Stronger FFO should lead to bigger dividends. Management is committed to increasing dividends by 5% to 9% annually in the long run. Brookfield has grown its distribution at an impressive compound annual rate of 11% since 2009. When you combine that with the stock's current yield of 4.7%, you realize that Brookfield is a perfect combination that you'd desire in a dividend stock: high yield plus dividend growth. Even better, the growth is backed by strong FFO. That's what makes the stock a buy in my book.

A stubbed toe leads to opportunity

Rich Duprey (DSW): Shoe retailer DSW looked like it had two left feet after it stumbled hard following the announcement it was buying, for $375 million, the Camuto Group, a high-end brand designer and developer. It's a completely new line of business for the shoe seller, putting it into the manufacturing business, and it risks damaging relationships the company has with certain retail outlets that might not want to be competing against a business that is also a supplier.

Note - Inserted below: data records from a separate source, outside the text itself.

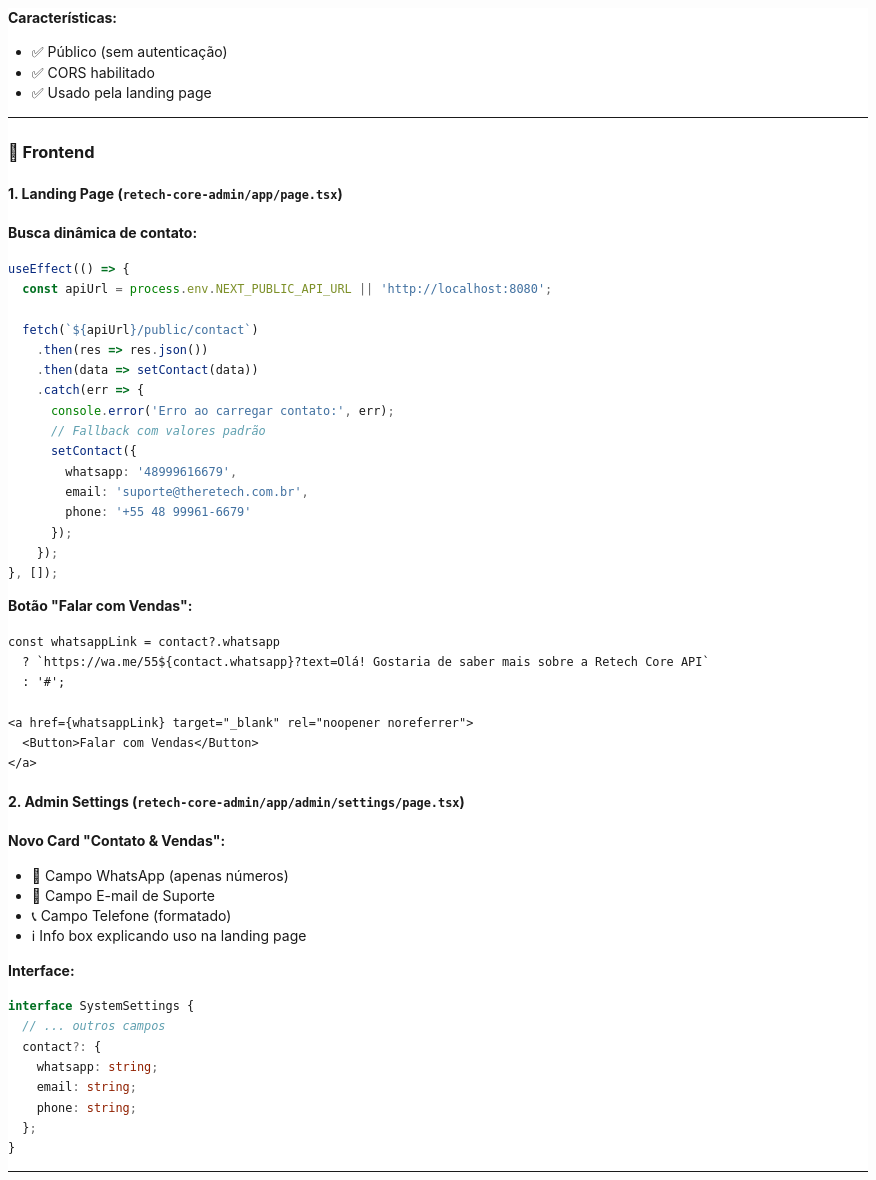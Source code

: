 **Características:**
- ✅ Público (sem autenticação)
- ✅ CORS habilitado
- ✅ Usado pela landing page

---

### 🎨 Frontend

#### 1. **Landing Page** (`retech-core-admin/app/page.tsx`)

**Busca dinâmica de contato:**
```typescript
useEffect(() => {
  const apiUrl = process.env.NEXT_PUBLIC_API_URL || 'http://localhost:8080';
  
  fetch(`${apiUrl}/public/contact`)
    .then(res => res.json())
    .then(data => setContact(data))
    .catch(err => {
      console.error('Erro ao carregar contato:', err);
      // Fallback com valores padrão
      setContact({
        whatsapp: '48999616679',
        email: 'suporte@theretech.com.br',
        phone: '+55 48 99961-6679'
      });
    });
}, []);
```

**Botão "Falar com Vendas":**
```tsx
const whatsappLink = contact?.whatsapp 
  ? `https://wa.me/55${contact.whatsapp}?text=Olá! Gostaria de saber mais sobre a Retech Core API`
  : '#';

<a href={whatsappLink} target="_blank" rel="noopener noreferrer">
  <Button>Falar com Vendas</Button>
</a>
```

#### 2. **Admin Settings** (`retech-core-admin/app/admin/settings/page.tsx`)

**Novo Card "Contato & Vendas":**
- 📱 Campo WhatsApp (apenas números)
- 📧 Campo E-mail de Suporte
- 📞 Campo Telefone (formatado)
- ℹ️ Info box explicando uso na landing page

**Interface:**
```typescript
interface SystemSettings {
  // ... outros campos
  contact?: {
    whatsapp: string;
    email: string;
    phone: string;
  };
}
```

---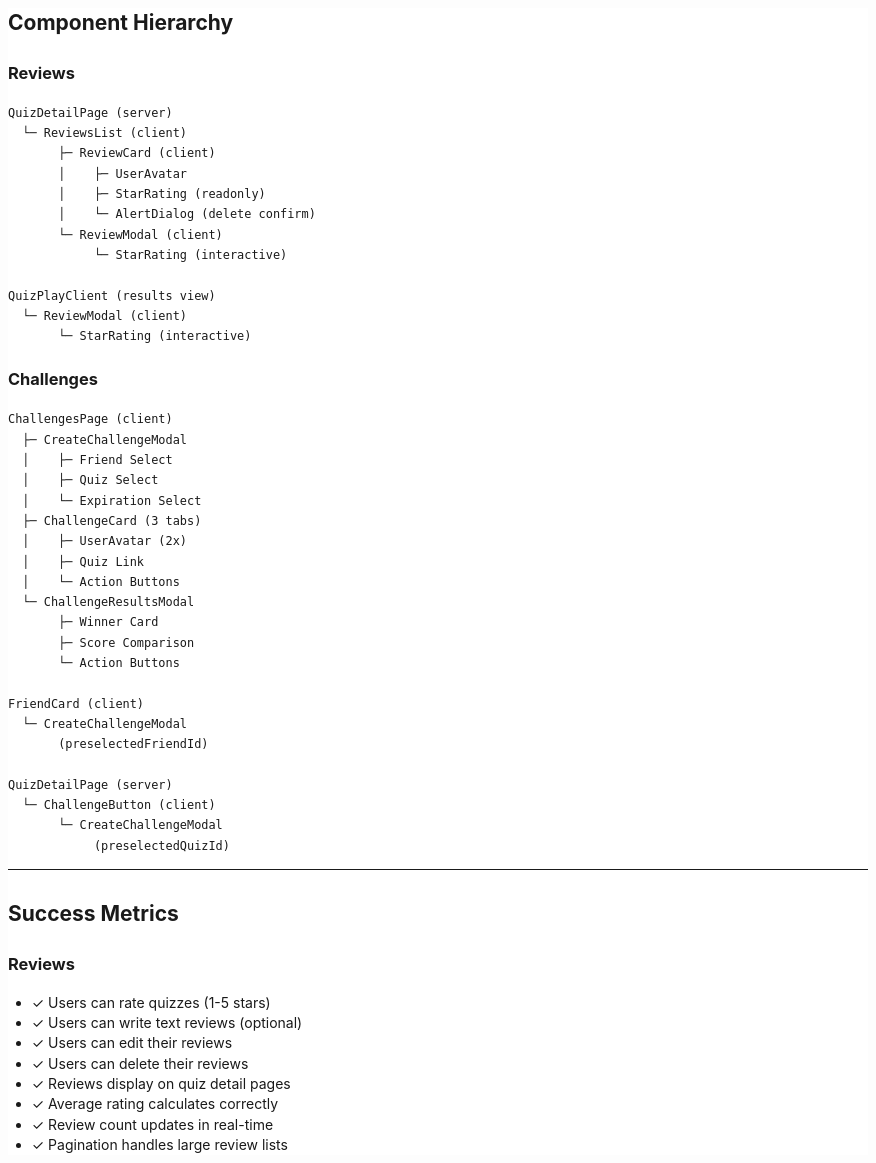 
## Component Hierarchy

### Reviews
```
QuizDetailPage (server)
  └─ ReviewsList (client)
       ├─ ReviewCard (client)
       │    ├─ UserAvatar
       │    ├─ StarRating (readonly)
       │    └─ AlertDialog (delete confirm)
       └─ ReviewModal (client)
            └─ StarRating (interactive)

QuizPlayClient (results view)
  └─ ReviewModal (client)
       └─ StarRating (interactive)
```

### Challenges
```
ChallengesPage (client)
  ├─ CreateChallengeModal
  │    ├─ Friend Select
  │    ├─ Quiz Select
  │    └─ Expiration Select
  ├─ ChallengeCard (3 tabs)
  │    ├─ UserAvatar (2x)
  │    ├─ Quiz Link
  │    └─ Action Buttons
  └─ ChallengeResultsModal
       ├─ Winner Card
       ├─ Score Comparison
       └─ Action Buttons

FriendCard (client)
  └─ CreateChallengeModal
       (preselectedFriendId)

QuizDetailPage (server)
  └─ ChallengeButton (client)
       └─ CreateChallengeModal
            (preselectedQuizId)
```

---

## Success Metrics

### Reviews
- ✓ Users can rate quizzes (1-5 stars)
- ✓ Users can write text reviews (optional)
- ✓ Users can edit their reviews
- ✓ Users can delete their reviews
- ✓ Reviews display on quiz detail pages
- ✓ Average rating calculates correctly
- ✓ Review count updates in real-time
- ✓ Pagination handles large review lists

After rebounding nicely over the course of a year, DSW's stock fell sharply, losing a quarter of its value in less than two months. Coupled with abandoning the Canadian mall-based Town Shoes chain (38 stores) shortly after acquiring it, DSW's acquisitiveness seemed to have turned the market off. In Canada, the company still has Shoe Company, Shoe Warehouse, and DSW Designer Shoe Warehouse.

Yet the majority of DSW's business is on the right foot again. Comparable-store sales surged almost 10% last quarter, and gross margins improved 230 basis points on an organic basis. It has a strong member loyalty program with 25 million members, which it credited with driving new customer transactions, average spending per member, reward redemption, and member activation rate.

After the pullback, DSW shares trade at 14 times both this year's earnings and the free cash flow it produces. Its $1-per-share dividend currently yields 3.8%. While there is risk the Camuto Group acquisition could become a distraction and cause its business to fall as badly as its stock, DSW has a seasoned management team that ought to be able to keep it on an even footing.